Im erweiterten Formular klicken wir auf "Anhänge verwalten".




			Dieser Inhalt steht nur eingeloggten Mitgliedern zur Verfügung.
        



Daraufhin öffnet sich ein neues Fenster, wo der Upload stattfindet. In diesem Fenster klicken wir auf "Dateien Hochladen" [1], dann öffnet sich dieses kleine Fenster unter dem Button. Dort wiederum müsst ihr auf "Dateien auswählen" [2] gehen und eine Datei via Explorer auswählen.




			Dieser Inhalt steht nur eingeloggten Mitgliedern zur Verfügung.
        



Wenn ihr eine Datei ausgewählt habt, dann klickt auf "Bild Hochladen".



			Dieser Inhalt steht nur eingeloggten Mitgliedern zur Verfügung.
        



Nun erscheint das Bild in euren Upload und unten in dem kleinen Abschnitt zum Einfügen der Bilder in den Post. Wählt den Hacken bei [1] aus und klickt auf [2] "An Cursorposition einfügen (1)". Die eins in Klammern, steht für die Ausgewählten Bilder. Wenn ihr eure Bilder unten in dem Feld verharren lässt, dann werden sie als Anhang in eurem Post wie im Alten Forum angezeigt. 
 



			Dieser Inhalt steht nur eingeloggten Mitgliedern zur Verfügung.
        



Zurück zum Inhaltsverzeichnis​ Nun gibt es zwei Möglichkeiten. An dieser stelle ist das Forum etwas verbuggt. Entweder seht ihr nun eine Miniatur ansicht eures Bildes, oder einen BB-Code. 
Hier könnt ihr zu den drei Varianten auswählen. 

- Variante 1
              - Variante 2
- Variante 3
 
*Variante 1: *

Wenn ihr mit der Maus über das Bild Hovert, dann erscheint ein kleiner Bleistift oben Links.

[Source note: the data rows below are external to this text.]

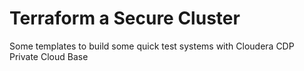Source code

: # Terraform a Secure Cluster

Some templates to build some quick test systems with Cloudera CDP Private Cloud Base

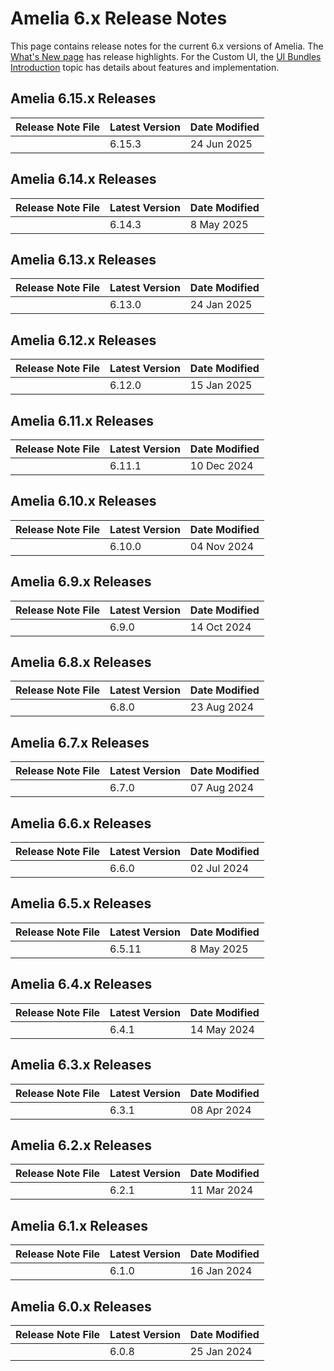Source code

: # Amelia 6.x Release Notes

This page contains release notes for the current 6.x versions of  Amelia. The [What's New page](Whats-New-in-Amelia-6.md) has release highlights. For the Custom UI, the [UI Bundles Introduction](B01-04_0301-UI-Bundles-Intro.md) topic has details about features and implementation.

## Amelia 6.15.x Releases

| Release Note File                                                                   | Latest Version | Date Modified |
|-------------------------------------------------------------------------------------|----------------|---------------|
| <resource src="../../Files/AmeliaReleaseNotes/Amelia_Release_Notes_6.15_v1.4.pdf"/> | 6.15.3         | 24 Jun 2025   |


## Amelia 6.14.x Releases

| Release Note File                                                                   | Latest Version | Date Modified |
|-------------------------------------------------------------------------------------|----------------|---------------|
| <resource src="../../Files/AmeliaReleaseNotes/Amelia_Release_Notes_6.14_v1.5.pdf"/> | 6.14.3         | 8 May 2025    |

## Amelia 6.13.x Releases

| Release Note File                                                                   | Latest Version | Date Modified |
|-------------------------------------------------------------------------------------|----------------|---------------|
| <resource src="../../Files/AmeliaReleaseNotes/Amelia_Release_Notes_6.13_v1.1.pdf"/> | 6.13.0         | 24 Jan 2025   |

## Amelia 6.12.x Releases

| Release Note File                                                                   | Latest Version | Date Modified |
|-------------------------------------------------------------------------------------|----------------|---------------|
| <resource src="../../Files/AmeliaReleaseNotes/Amelia_Release_Notes_6.12_v1.1.pdf"/> | 6.12.0         | 15 Jan 2025   |

## Amelia 6.11.x Releases

| Release Note File                                                                   | Latest Version | Date Modified |
|-------------------------------------------------------------------------------------|----------------|---------------|
| <resource src="../../Files/AmeliaReleaseNotes/Amelia_Release_Notes_6.11_v1.0.pdf"/> | 6.11.1         | 10 Dec 2024   |

## Amelia 6.10.x Releases

| Release Note File                                                                   | Latest Version | Date Modified |
|-------------------------------------------------------------------------------------|----------------|---------------|
| <resource src="../../Files/AmeliaReleaseNotes/Amelia_Release_Notes_6.10_v1.0.pdf"/> | 6.10.0         | 04 Nov 2024   |

## Amelia 6.9.x Releases

| Release Note File                                                                  | Latest Version | Date Modified |
|------------------------------------------------------------------------------------|----------------|---------------|
| <resource src="../../Files/AmeliaReleaseNotes/Amelia_Release_Notes_6.9_v1.0.pdf"/> | 6.9.0          | 14 Oct 2024   |

## Amelia 6.8.x Releases

| Release Note File                                                                  | Latest Version | Date Modified |
|------------------------------------------------------------------------------------|----------------|---------------|
| <resource src="../../Files/AmeliaReleaseNotes/Amelia_Release_Notes_6.8_v1.1.pdf"/> | 6.8.0          | 23 Aug 2024   |

## Amelia 6.7.x Releases

| Release Note File                                                                  | Latest Version | Date Modified |
|------------------------------------------------------------------------------------|----------------|---------------|
| <resource src="../../Files/AmeliaReleaseNotes/Amelia_Release_Notes_6.7_v1.0.pdf"/> | 6.7.0          | 07 Aug 2024   |

## Amelia 6.6.x Releases

| Release Note File                                                                  | Latest Version | Date Modified |
|------------------------------------------------------------------------------------|----------------|---------------|
| <resource src="../../Files/AmeliaReleaseNotes/Amelia_Release_Notes_6.6_v1.1.pdf"/> | 6.6.0          | 02 Jul 2024   |

## Amelia 6.5.x Releases

| Release Note File                                                                   | Latest Version | Date Modified |
|-------------------------------------------------------------------------------------|----------------|---------------|
| <resource src="../../Files/AmeliaReleaseNotes/Amelia_Release_Notes_6.5_v1.12.pdf"/> | 6.5.11         | 8 May 2025    |

## Amelia 6.4.x Releases

| Release Note File                                                                  | Latest Version | Date Modified |
|------------------------------------------------------------------------------------|----------------|---------------|
| <resource src="../../Files/AmeliaReleaseNotes/Amelia_Release_Notes_6.4_v1.1.pdf"/> | 6.4.1          | 14 May 2024   |

## Amelia 6.3.x Releases

| Release Note File                                                                  | Latest Version | Date Modified |
|------------------------------------------------------------------------------------|----------------|---------------|
| <resource src="../../Files/AmeliaReleaseNotes/Amelia_Release_Notes_6.3_v1.1.pdf"/> | 6.3.1          | 08 Apr 2024   |

## Amelia 6.2.x Releases

| Release Note File                                                                  | Latest Version | Date Modified |
|------------------------------------------------------------------------------------|----------------|---------------|
| <resource src="../../Files/AmeliaReleaseNotes/Amelia_Release_Notes_6.2_v1.1.pdf"/> | 6.2.1          | 11 Mar 2024   |

## Amelia 6.1.x Releases

| Release Note File                                                                  | Latest Version | Date Modified |
|------------------------------------------------------------------------------------|----------------|---------------|
| <resource src="../../Files/AmeliaReleaseNotes/Amelia_Release_Notes_6.1_v1.0.pdf"/> | 6.1.0          | 16 Jan 2024   |

## Amelia 6.0.x Releases

| Release Note File                                                                  | Latest Version | Date Modified |
|------------------------------------------------------------------------------------|----------------|---------------|
| <resource src="../../Files/AmeliaReleaseNotes/Amelia_Release_Notes_6.0_v1.3.pdf"/> | 6.0.8          | 25 Jan 2024   |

Dort könnt ihr drauf klicken. 



			Dieser Inhalt steht nur eingeloggten Mitgliedern zur Verfügung.
        



Es öffnet sich ein weiteres Fenster, in dem ihr die Attribute es Bildes verändern könnt. 

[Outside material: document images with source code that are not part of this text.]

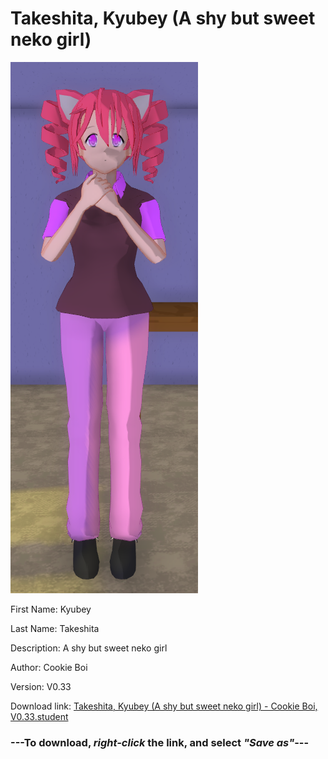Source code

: # Takeshita, Kyubey (A shy but sweet neko girl)

<img src = "https://raw.githubusercontent.com/Arbiter1223/Daigaku-Gurashi-Custom-Students/master/Students/Files/Takeshita%2C%20Kyubey%20(A%20shy%20but%20sweet%20neko%20girl).png">

First Name: Kyubey

Last Name: Takeshita

Description: A shy but sweet neko girl

Author: Cookie Boi

Version: V0.33

Download link: <a href="https://raw.githubusercontent.com/Arbiter1223/Daigaku-Gurashi-Custom-Students/master/Students/Files/Takeshita%2C%20Kyubey%20(A%20shy%20but%20sweet%20neko%20girl)%20-%20Cookie%20Boi%2C%20V0.33.student">Takeshita, Kyubey (A shy but sweet neko girl) - Cookie Boi, V0.33.student</a>

### ---**To download, _right-click_ the link, and select _"Save as"_**---
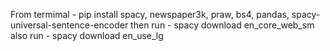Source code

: From termimal - pip install spacy, newspaper3k, praw, bs4, pandas, spacy-universal-sentence-encoder
then run - spacy download en_core_web_sm
also run - spacy download en_use_lg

			Dieser Inhalt steht nur eingeloggten Mitgliedern zur Verfügung.
        



Zurück zum Inhaltsverzeichnis​* Variante 2: 

*Ihr seht das Bild unter Anhänge. [1] Der BB-Code erscheint. [2] Nun ist das Bild als Thumbnail Eingebunden. Wenn wir es nun in Original Größe haben wollen, gehen wir so vor. Klickt auf Vorschau. [3]



			Dieser Inhalt steht nur eingeloggten Mitgliedern zur Verfügung.
        


 
Nun seht ihr das Bild, in der Vorschau, als Thumbnail. Klickt drauf, dann öffnet es sich in einem Neuen Tab.



			Dieser Inhalt steht nur eingeloggten Mitgliedern zur Verfügung.
        


Nun ist es in einem Neuen Tab / Fenster geöffnet. Kopiert euch die URL in den Zwischenspeicher. 



			Dieser Inhalt steht nur eingeloggten Mitgliedern zur Verfügung.
        


Klickt auf das kleine Porträt [1], daraufhin öffnet sich ein weiteres kleines Fenster, in das ihr die URL des Bildes / Anhangs Kopiert. [2]



			Dieser Inhalt steht nur eingeloggten Mitgliedern zur Verfügung.
        


Jetzt seht ihr die URL im Post [1], klickt auf "Vorschau" [2], und seht euer Bild in Originalgröße eingebunden. [3]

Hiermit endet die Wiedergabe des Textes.